Nicht Neuanfang

Ich habe viele Klassen gesehen in den ersten zwei Wochen – habe viele Namen gehört, Gesichter gesehen, Namen vergessen, Grüße erwidert, Worte gelernt und gelehrt.

Und ich habe Fragen beantwortet. Fragen, die sich wiederholt haben und mit denen ich gerechnet habe. So wie: „Hast du Geschwister?“ oder: „Was war dein Lieblingsfach?“. Fragen, die ich in den ersten Jahren Englischunterricht auch gestellt hätte.

Zwischen dieser ganzen grauen Masse an ähnlicher, sich wiederholender und doch berechtiger Neugier gab es ein paar glitzernde Momente, an die ich jetzt noch zurückdenke. Fragen, bei denen ich gestockt habe. Die nur einmal kamen. Bei denen ich überrascht war.

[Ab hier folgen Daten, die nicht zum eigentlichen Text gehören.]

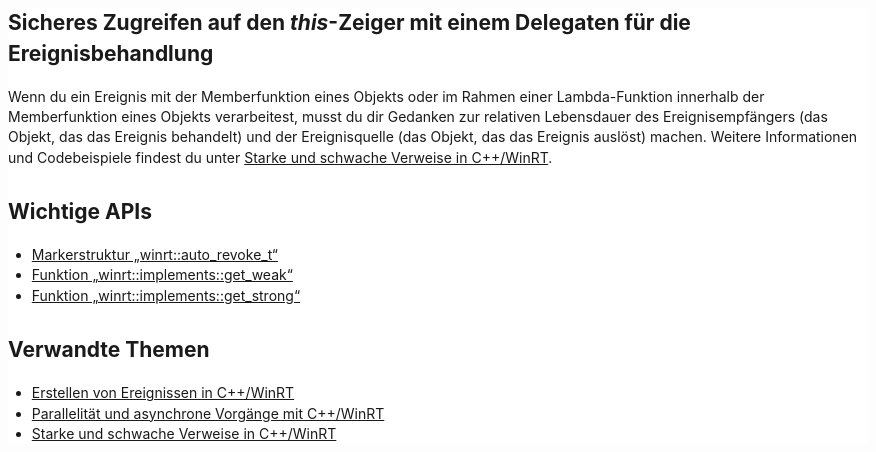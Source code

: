 ## <a name="safely-accessing-the-this-pointer-with-an-event-handling-delegate"></a>Sicheres Zugreifen auf den *this*-Zeiger mit einem Delegaten für die Ereignisbehandlung

Wenn du ein Ereignis mit der Memberfunktion eines Objekts oder im Rahmen einer Lambda-Funktion innerhalb der Memberfunktion eines Objekts verarbeitest, musst du dir Gedanken zur relativen Lebensdauer des Ereignisempfängers (das Objekt, das das Ereignis behandelt) und der Ereignisquelle (das Objekt, das das Ereignis auslöst) machen. Weitere Informationen und Codebeispiele findest du unter [Starke und schwache Verweise in C++/WinRT](weak-references.md#safely-accessing-the-this-pointer-with-an-event-handling-delegate).

## <a name="important-apis"></a>Wichtige APIs
* [Markerstruktur „winrt::auto_revoke_t“](/uwp/cpp-ref-for-winrt/auto-revoke-t)
* [Funktion „winrt::implements::get_weak“](/uwp/cpp-ref-for-winrt/implements#implementsget_weak-function)
* [Funktion „winrt::implements::get_strong“](/uwp/cpp-ref-for-winrt/implements#implementsget_strong-function)

## <a name="related-topics"></a>Verwandte Themen
* [Erstellen von Ereignissen in C++/WinRT](/windows/uwp/cpp-and-winrt-apis/author-events)
* [Parallelität und asynchrone Vorgänge mit C++/WinRT](/windows/uwp/cpp-and-winrt-apis/concurrency)
* [Starke und schwache Verweise in C++/WinRT](/windows/uwp/cpp-and-winrt-apis/weak-references)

So etwas wie: „Warum möchtest du für ein Jahr von zu Hause weg?“

Eigentlich eine banale Frage. Und doch anders als alle anderen. Das erste Mal wurde ich nicht gefragt: „Warum möchtest du in ein anderes Land/ nach Belarus /nach Gomel.“ Auch diese Frage ist nicht leicht zu beantworten, aber das ist wenigstens etwas, über das ich schon nachgedacht habe.

Aber warum möchte ich von zu Hause weg? Möchte ich das überhaupt? Momentan frage ich mich eher manchmal, was der Sinn hinter der ganzen Aktion ist. Also warum ich Menschen verlasse, Energie aufwende um neue kennenzulernen um diese dann in einem Jahr wieder zu verlassen und mich dann noch einmal an eine neue Umgebung gewöhnen zu müssen. Warum tue ich mir den Schmerz des Verlassens gleich mehrmals an?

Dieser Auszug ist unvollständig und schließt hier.